Input material -

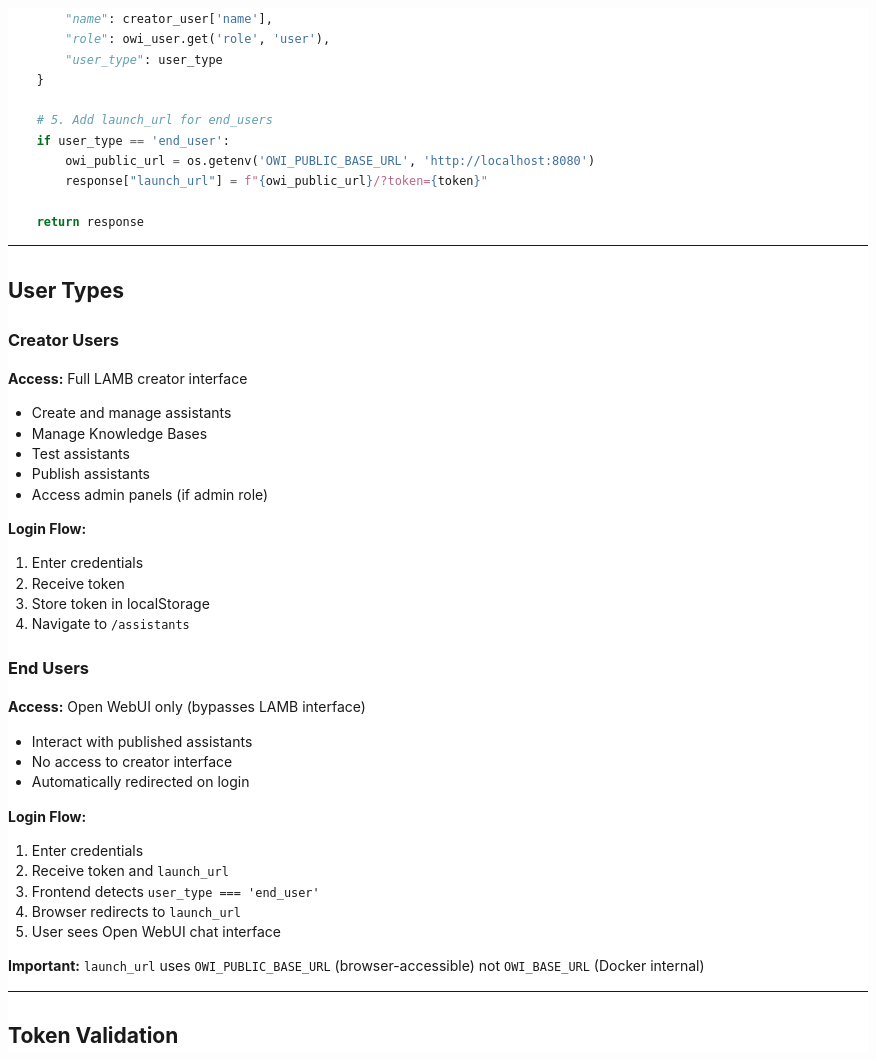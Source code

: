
 ```python
        "name": creator_user['name'],
        "role": owi_user.get('role', 'user'),
        "user_type": user_type
    }
    
    # 5. Add launch_url for end_users
    if user_type == 'end_user':
        owi_public_url = os.getenv('OWI_PUBLIC_BASE_URL', 'http://localhost:8080')
        response["launch_url"] = f"{owi_public_url}/?token={token}"
    
    return response
```

---

## User Types

### Creator Users

**Access:** Full LAMB creator interface
- Create and manage assistants
- Manage Knowledge Bases
- Test assistants
- Publish assistants
- Access admin panels (if admin role)

**Login Flow:**
1. Enter credentials
2. Receive token
3. Store token in localStorage
4. Navigate to `/assistants`

### End Users

**Access:** Open WebUI only (bypasses LAMB interface)
- Interact with published assistants
- No access to creator interface
- Automatically redirected on login

**Login Flow:**
1. Enter credentials
2. Receive token and `launch_url`
3. Frontend detects `user_type === 'end_user'`
4. Browser redirects to `launch_url`
5. User sees Open WebUI chat interface

**Important:** `launch_url` uses `OWI_PUBLIC_BASE_URL` (browser-accessible) not `OWI_BASE_URL` (Docker internal)

---

## Token Validation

Task directions -
Beginning with the line that contains "4. Browser redirects" and ending with the last line of the data above, return those lines exactly and nothing else.

Output -
4. Browser redirects to `launch_url`
5. User sees Open WebUI chat interface

**Important:** `launch_url` uses `OWI_PUBLIC_BASE_URL` (browser-accessible) not `OWI_BASE_URL` (Docker internal)

---

## Token Validation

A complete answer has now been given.